:: Available records
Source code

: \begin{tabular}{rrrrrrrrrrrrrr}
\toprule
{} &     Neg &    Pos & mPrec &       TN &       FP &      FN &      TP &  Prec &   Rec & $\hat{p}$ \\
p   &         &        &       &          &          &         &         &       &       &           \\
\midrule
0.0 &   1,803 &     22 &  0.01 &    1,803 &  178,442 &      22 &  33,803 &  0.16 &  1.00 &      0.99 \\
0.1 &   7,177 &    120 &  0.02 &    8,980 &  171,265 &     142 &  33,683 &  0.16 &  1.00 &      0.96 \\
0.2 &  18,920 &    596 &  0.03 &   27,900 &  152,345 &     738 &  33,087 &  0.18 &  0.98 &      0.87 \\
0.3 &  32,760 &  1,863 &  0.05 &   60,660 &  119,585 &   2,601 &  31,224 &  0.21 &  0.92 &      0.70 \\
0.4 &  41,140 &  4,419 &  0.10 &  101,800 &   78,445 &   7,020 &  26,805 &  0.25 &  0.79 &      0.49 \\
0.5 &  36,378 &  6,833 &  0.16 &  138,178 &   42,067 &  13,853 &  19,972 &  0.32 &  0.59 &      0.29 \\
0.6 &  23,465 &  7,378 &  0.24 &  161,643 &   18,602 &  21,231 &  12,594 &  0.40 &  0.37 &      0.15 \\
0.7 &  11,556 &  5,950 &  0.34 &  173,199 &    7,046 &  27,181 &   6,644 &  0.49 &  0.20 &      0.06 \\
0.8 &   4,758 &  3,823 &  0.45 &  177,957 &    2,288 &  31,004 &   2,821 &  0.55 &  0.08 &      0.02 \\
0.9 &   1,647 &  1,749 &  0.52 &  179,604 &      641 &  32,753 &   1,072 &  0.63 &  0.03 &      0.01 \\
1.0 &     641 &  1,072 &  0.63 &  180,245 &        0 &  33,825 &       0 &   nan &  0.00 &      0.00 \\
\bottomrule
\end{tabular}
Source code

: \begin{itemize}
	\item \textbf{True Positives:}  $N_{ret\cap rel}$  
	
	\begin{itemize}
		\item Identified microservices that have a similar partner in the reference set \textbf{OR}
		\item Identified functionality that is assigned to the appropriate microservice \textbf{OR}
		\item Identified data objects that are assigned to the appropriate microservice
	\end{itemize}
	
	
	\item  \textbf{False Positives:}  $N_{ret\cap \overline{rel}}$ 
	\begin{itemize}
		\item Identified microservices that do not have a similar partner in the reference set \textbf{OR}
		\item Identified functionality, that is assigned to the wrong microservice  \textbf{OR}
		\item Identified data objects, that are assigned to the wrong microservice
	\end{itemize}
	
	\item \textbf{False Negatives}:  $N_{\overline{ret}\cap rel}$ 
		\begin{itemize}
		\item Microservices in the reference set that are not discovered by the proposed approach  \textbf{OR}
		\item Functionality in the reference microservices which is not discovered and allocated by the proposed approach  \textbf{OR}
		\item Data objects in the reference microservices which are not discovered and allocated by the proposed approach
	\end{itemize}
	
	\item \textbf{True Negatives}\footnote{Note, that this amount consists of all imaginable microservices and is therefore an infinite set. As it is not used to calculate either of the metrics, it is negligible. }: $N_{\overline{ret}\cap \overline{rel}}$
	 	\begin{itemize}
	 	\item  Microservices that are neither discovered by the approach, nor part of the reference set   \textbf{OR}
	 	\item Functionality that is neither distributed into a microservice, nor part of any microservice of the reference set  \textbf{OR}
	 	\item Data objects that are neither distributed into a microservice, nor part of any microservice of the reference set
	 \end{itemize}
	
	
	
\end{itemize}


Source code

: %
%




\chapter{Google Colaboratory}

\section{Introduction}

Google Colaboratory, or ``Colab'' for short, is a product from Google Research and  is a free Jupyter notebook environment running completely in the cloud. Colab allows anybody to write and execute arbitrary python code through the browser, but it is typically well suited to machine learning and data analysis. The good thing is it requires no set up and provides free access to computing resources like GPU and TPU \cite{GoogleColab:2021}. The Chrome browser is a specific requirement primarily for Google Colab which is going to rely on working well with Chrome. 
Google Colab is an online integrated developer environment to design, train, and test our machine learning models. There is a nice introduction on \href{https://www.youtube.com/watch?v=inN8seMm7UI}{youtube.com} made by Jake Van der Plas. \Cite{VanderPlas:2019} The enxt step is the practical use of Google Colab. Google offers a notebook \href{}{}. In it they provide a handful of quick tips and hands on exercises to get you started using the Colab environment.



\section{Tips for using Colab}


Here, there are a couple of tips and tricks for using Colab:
::::
Write each line of the data down again exactly as it reads.

Worked solution:
Source code

: \begin{tabular}{rrrrrrrrrrrrrr}
\toprule
{} &     Neg &    Pos & mPrec &       TN &       FP &      FN &      TP &  Prec &   Rec & $\hat{p}$ \\
p   &         &        &       &          &          &         &         &       &       &           \\
\midrule
0.0 &   1,803 &     22 &  0.01 &    1,803 &  178,442 &      22 &  33,803 &  0.16 &  1.00 &      0.99 \\
0.1 &   7,177 &    120 &  0.02 &    8,980 &  171,265 &     142 &  33,683 &  0.16 &  1.00 &      0.96 \\
0.2 &  18,920 &    596 &  0.03 &   27,900 &  152,345 &     738 &  33,087 &  0.18 &  0.98 &      0.87 \\
0.3 &  32,760 &  1,863 &  0.05 &   60,660 &  119,585 &   2,601 &  31,224 &  0.21 &  0.92 &      0.70 \\
0.4 &  41,140 &  4,419 &  0.10 &  101,800 &   78,445 &   7,020 &  26,805 &  0.25 &  0.79 &      0.49 \\
0.5 &  36,378 &  6,833 &  0.16 &  138,178 &   42,067 &  13,853 &  19,972 &  0.32 &  0.59 &      0.29 \\
0.6 &  23,465 &  7,378 &  0.24 &  161,643 &   18,602 &  21,231 &  12,594 &  0.40 &  0.37 &      0.15 \\
0.7 &  11,556 &  5,950 &  0.34 &  173,199 &    7,046 &  27,181 &   6,644 &  0.49 &  0.20 &      0.06 \\
0.8 &   4,758 &  3,823 &  0.45 &  177,957 &    2,288 &  31,004 &   2,821 &  0.55 &  0.08 &      0.02 \\
0.9 &   1,647 &  1,749 &  0.52 &  179,604 &      641 &  32,753 &   1,072 &  0.63 &  0.03 &      0.01 \\
1.0 &     641 &  1,072 &  0.63 &  180,245 &        0 &  33,825 &       0 &   nan &  0.00 &      0.00 \\
\bottomrule
\end{tabular}
Source code

: \begin{itemize}
	\item \textbf{True Positives:}  $N_{ret\cap rel}$  
	
	\begin{itemize}
		\item Identified microservices that have a similar partner in the reference set \textbf{OR}
		\item Identified functionality that is assigned to the appropriate microservice \textbf{OR}
		\item Identified data objects that are assigned to the appropriate microservice
	\end{itemize}
	
	
	\item  \textbf{False Positives:}  $N_{ret\cap \overline{rel}}$ 
	\begin{itemize}
		\item Identified microservices that do not have a similar partner in the reference set \textbf{OR}
		\item Identified functionality, that is assigned to the wrong microservice  \textbf{OR}
		\item Identified data objects, that are assigned to the wrong microservice
	\end{itemize}
	
	\item \textbf{False Negatives}:  $N_{\overline{ret}\cap rel}$ 
		\begin{itemize}
		\item Microservices in the reference set that are not discovered by the proposed approach  \textbf{OR}
		\item Functionality in the reference microservices which is not discovered and allocated by the proposed approach  \textbf{OR}
		\item Data objects in the reference microservices which are not discovered and allocated by the proposed approach
	\end{itemize}
	
	\item \textbf{True Negatives}\footnote{Note, that this amount consists of all imaginable microservices and is therefore an infinite set. As it is not used to calculate either of the metrics, it is negligible. }: $N_{\overline{ret}\cap \overline{rel}}$
	 	\begin{itemize}
	 	\item  Microservices that are neither discovered by the approach, nor part of the reference set   \textbf{OR}
	 	\item Functionality that is neither distributed into a microservice, nor part of any microservice of the reference set  \textbf{OR}
	 	\item Data objects that are neither distributed into a microservice, nor part of any microservice of the reference set
	 \end{itemize}
	
	
	
\end{itemize}


Source code

: %
%




\chapter{Google Colaboratory}

\section{Introduction}

Google Colaboratory, or ``Colab'' for short, is a product from Google Research and  is a free Jupyter notebook environment running completely in the cloud. Colab allows anybody to write and execute arbitrary python code through the browser, but it is typically well suited to machine learning and data analysis. The good thing is it requires no set up and provides free access to computing resources like GPU and TPU \cite{GoogleColab:2021}. The Chrome browser is a specific requirement primarily for Google Colab which is going to rely on working well with Chrome. 
Google Colab is an online integrated developer environment to design, train, and test our machine learning models. There is a nice introduction on \href{https://www.youtube.com/watch?v=inN8seMm7UI}{youtube.com} made by Jake Van der Plas. \Cite{VanderPlas:2019} The enxt step is the practical use of Google Colab. Google offers a notebook \href{}{}. In it they provide a handful of quick tips and hands on exercises to get you started using the Colab environment.



\section{Tips for using Colab}


Here, there are a couple of tips and tricks for using Colab:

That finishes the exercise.